In his Twitter blog, the journalist wrote, “I was out walking by myself near the entrance to the palace when, just by chance, Medvedev walked up to me, asked about my health and told me not to alter my stance.”

During the interview, Medvedev also promised to “tear the heads” off the people who attacked Kashin. Soon after, the media spread reports of that comment throughout Russia and the world. In an interview with the Internet-based television station Dozhd, Kashin confirmed that it had been a chance encounter with the president and said, “I asked him several questions, and I hope that it will be published tomorrow in Kommersant as a small interview.”

The next day, a small interview with Medvedev was not published by Kommersant. According to sources at the newspaper, a short piece was initially planned, but it was pulled at the last minute at the request of presidential press secretary Natalya Timakova.

During the interview, Kashin asked Medvedev why the Kremlin supported youth movements whose members had shouted obscene slogans at opposition leader Boris Nemtsov as he left prison after 15 days in confinement. Medvedev answered that the Kremlin does not support these movements and that they have their own sponsors, just as Nemtsov has his own doners.

So, Medvedev is prepared to rip the heads off Kashin’s attackers, but he is hesitant to authorize publication of an interview with Kashin. Perhaps Kremlin spin doctors did not want to publicize offhand remarks by the president that could have been interpreted very broadly.

This was not the first time Timakova censored her boss. When Medvedev met with a group of Kremlin-friendly musicians in mid-October over beer, he apparently let his guard down and made a slight jab at Prime Minister Vladimir Putin: “In contrast to my colleagues, I know who Yury Shevchuk is.”

Medvedev was referring to a May meeting between Putin and Shevchuk, a well-known rock musician, in which Putin said he didn’t know Shevchuk. Since this was widely viewed as a PR flub on Putin’s part, Timakova wanted to avoid the topic entirely and asked all journalists at Medvedev’s October meeting with the musicians to leave Medvedev’s comment about Shevchuk out of their stories to avoid any unnecessary speculation about a split in the tandem.

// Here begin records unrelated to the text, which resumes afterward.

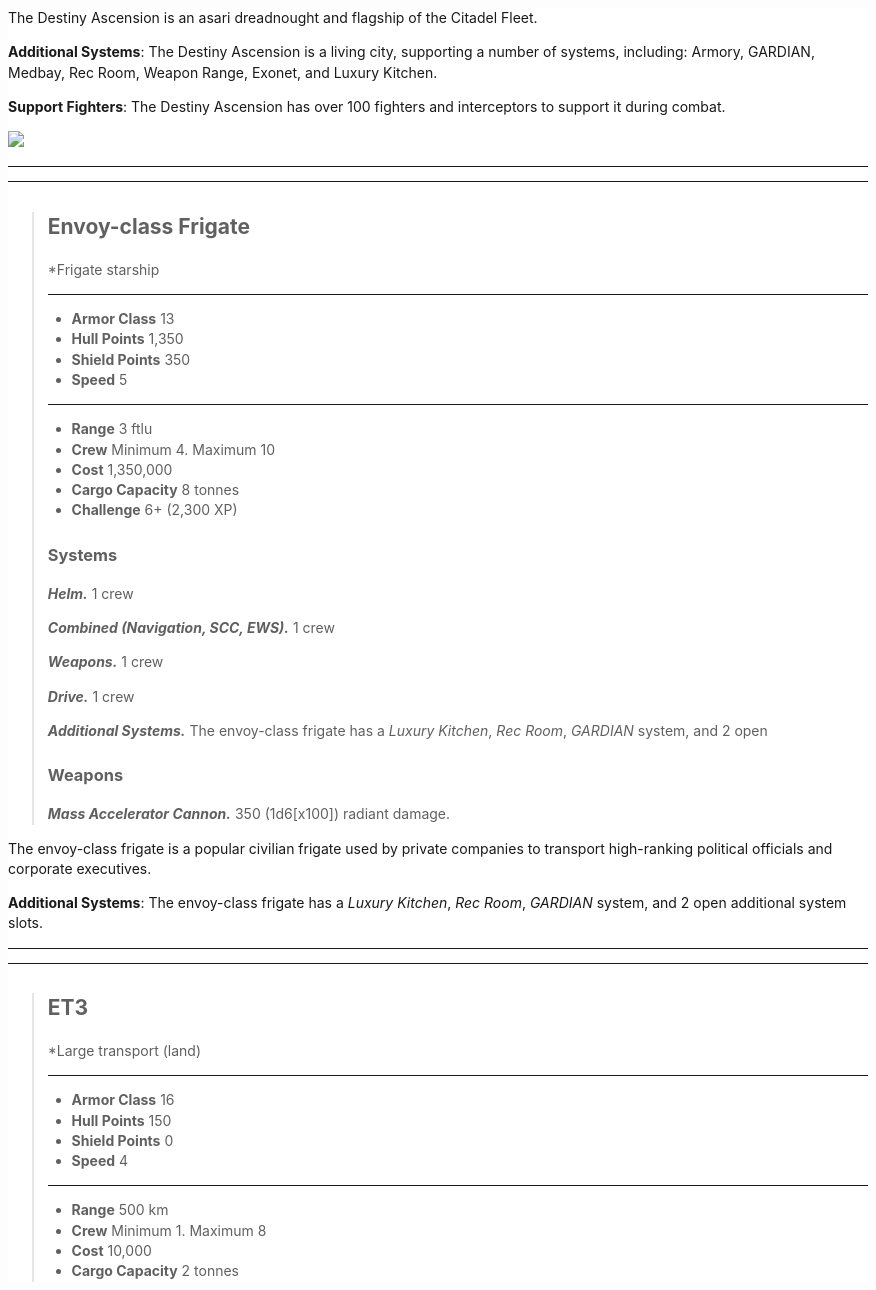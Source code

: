  The Destiny Ascension is an asari dreadnought and flagship of the Citadel Fleet.

__Additional Systems__: The Destiny Ascension is a living city, supporting a number of systems, including: Armory, GARDIAN,
Medbay, Rec Room, Weapon Range, Exonet, and Luxury Kitchen.

__Support Fighters__: The Destiny Ascension has over 100 fighters and interceptors to support it during combat.


 <img src='https://vignette.wikia.nocookie.net/masseffect/images/e/e8/DestinyAscensionFlyby.png/revision/latest/scale-to-width-down/640?cb=20091227112422' style='width:325px' />

___
___
> ## Envoy-class Frigate
> *Frigate starship
> ___
> - **Armor Class** 13
> - **Hull Points** 1,350
> - **Shield Points** 350
> - **Speed** 5
> ___
> - **Range** 3 ftlu
> - **Crew** Minimum 4. Maximum 10
> - **Cost** 1,350,000
> - **Cargo Capacity** 8 tonnes
> - **Challenge** 6+ (2,300 XP)
>
> ### Systems
> ***Helm.*** 1 crew
>
> ***Combined (Navigation, SCC, EWS).*** 1 crew
>
> ***Weapons.*** 1 crew
>
> ***Drive.*** 1 crew
>
> ***Additional Systems.*** The envoy-class frigate has a _Luxury Kitchen_, _Rec Room_, _GARDIAN_ system, and 2 open
> ### Weapons
> ***Mass Accelerator Cannon.*** 350 (1d6[x100]) radiant damage.
>

 The envoy-class frigate is a popular civilian frigate used by private companies to transport high-ranking political
officials and corporate executives.

__Additional Systems__: The envoy-class frigate has a _Luxury Kitchen_, _Rec Room_, _GARDIAN_ system, and 2 open
additional system slots.


___
___
> ## ET3
> *Large transport (land)
> ___
> - **Armor Class** 16
> - **Hull Points** 150
> - **Shield Points** 0
> - **Speed** 4
> ___
> - **Range** 500 km
> - **Crew** Minimum 1. Maximum 8
> - **Cost** 10,000
> - **Cargo Capacity** 2 tonnes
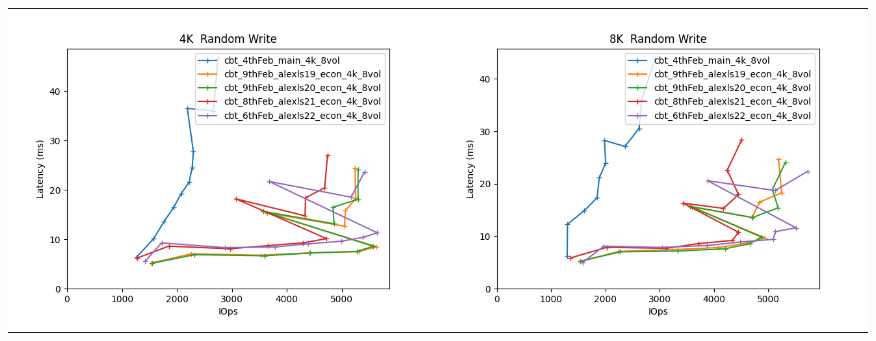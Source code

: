 |||
| :---: | :---: |
|<a name="4096B-randwrite"></a>![4K  Random Write](plots.250210_091644/Comparison_4096B_randwrite.png)|<a name="8192B-randwrite"></a>![8K  Random Write](plots.250210_091644/Comparison_8192B_randwrite.png)|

Perhaps this time Kremlin spin doctors did not want to publicize offhand remarks by the president that could have been interpreted as Medvedev’s quip at pro-Putin youth movements.

Equally plausible is that the Kremlin press service got a little puzzled by the way Kashin claimed that the interview — clearly arranged beforehand — was presented as a chance encounter on the street. In the end, the Kremlin decided that, although they might feel some empathy for Kashin’s suffering, he doesn’t deserve the privilege of having a full-scale interview with the president published in Kommersant.

Alexei Pankin is editor of IFRA-GIPP Magazine for publishing business professionals.